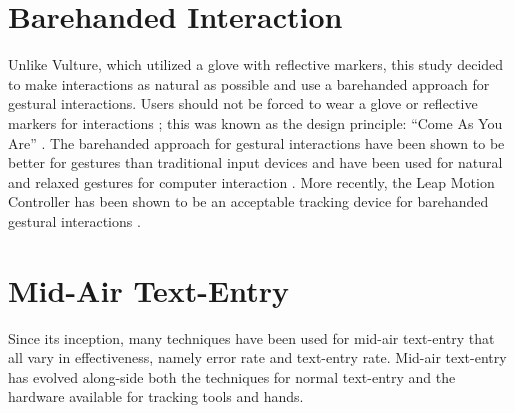 \section{Barehanded Interaction}
Unlike Vulture, which utilized a glove with reflective markers, this study decided to make interactions as natural as possible and use a barehanded approach for gestural interactions. Users should not be forced to wear a glove or reflective markers for interactions \cite{ref_natural_interactions}; this was known as the design principle: ``Come As You Are'' \cite{ref_come_as_you_are}. The barehanded approach for gestural interactions have been shown to be better for gestures than traditional input devices \cite{ref_barehanded_interaction} and have been used for natural and relaxed gestures for computer interaction \cite{ref_natural_relaxed_gestures}. More recently, the Leap Motion Controller has been shown to be an acceptable tracking device for barehanded gestural interactions \cite{ref_alvin_thesis,ref_darren_thesis,ref_leap_device_evaluation_1,ref_leap_device_evaluation_2,ref_leap_pointing_device}.

\section{Mid-Air Text-Entry}
Since its inception, many techniques have been used for mid-air text-entry that all vary in effectiveness, namely error rate and text-entry rate. Mid-air text-entry has evolved along-side both the techniques for normal text-entry and the hardware available for tracking tools and hands.

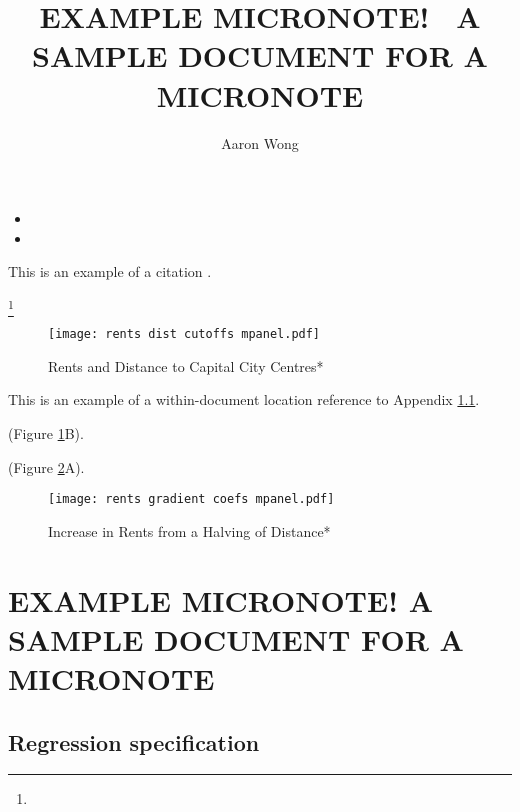 \documentclass[10pt,openany,leqno]{e61note}
\begin{document}
\baselineskip=14pt
\emergencystretch=5pt
\sloppy

\title{EXAMPLE MICRONOTE! ~\newline A SAMPLE DOCUMENT FOR A MICRONOTE}
\author{Aaron Wong}

\maketitle

\begin{Boxx}
\lipsum[][1-2]
\begin{itemize}[noitemsep]
    \item \lipsum[2][1]
    \item \lipsum[3][1]
\end{itemize}
\end{Boxx}

\lipsum[1] This is an example of a citation \parencite{Fitzgerald20,Ziffer20}.

\lipsum[2]\footnote{\lipsum[3]}

\begin{figure}[h]
\caption{Rents and Distance to Capital City Centres*}
\label{fig:bins}
\texttt{[image: rents dist cutoffs mpanel.pdf]}\centering
\end{figure}

\lipsum[4] This is an example of a within-document location reference to Appendix \ref{app:regs}. 

\lipsum[][1-3] (Figure \ref{fig:bins}B).

\lipsum[][1] (Figure \ref{fig:dist_coefs}A). \lipsum[][2]

\begin{figure}[h]
\caption{Increase in Rents from a Halving of Distance*}
\label{fig:dist_coefs}
\texttt{[image: rents gradient coefs mpanel.pdf]}\centering
\end{figure}

\lipsum[6-8]

\printbibliography[heading=subbibliography, title={References}]

\appendix

\chapter{EXAMPLE MICRONOTE! A SAMPLE DOCUMENT FOR A MICRONOTE}

\section{Regression specification}\label{app:regs}
\end{document}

***

Would you reproduce, word for word, the lines from the one holding "and Distance to" through the final line of the entries, both included?

\caption{Rents and Distance to Capital City Centres*}
\label{fig:bins}
\texttt{[image: rents dist cutoffs mpanel.pdf]}\centering
\end{figure}

\lipsum[4] This is an example of a within-document location reference to Appendix \ref{app:regs}. 

\lipsum[][1-3] (Figure \ref{fig:bins}B).

\lipsum[][1] (Figure \ref{fig:dist_coefs}A). \lipsum[][2]

\begin{figure}[h]
\caption{Increase in Rents from a Halving of Distance*}
\label{fig:dist_coefs}
\texttt{[image: rents gradient coefs mpanel.pdf]}\centering
\end{figure}

\lipsum[6-8]

\printbibliography[heading=subbibliography, title={References}]

\appendix

\chapter{EXAMPLE MICRONOTE! A SAMPLE DOCUMENT FOR A MICRONOTE}

\section{Regression specification}\label{app:regs}
\end{document}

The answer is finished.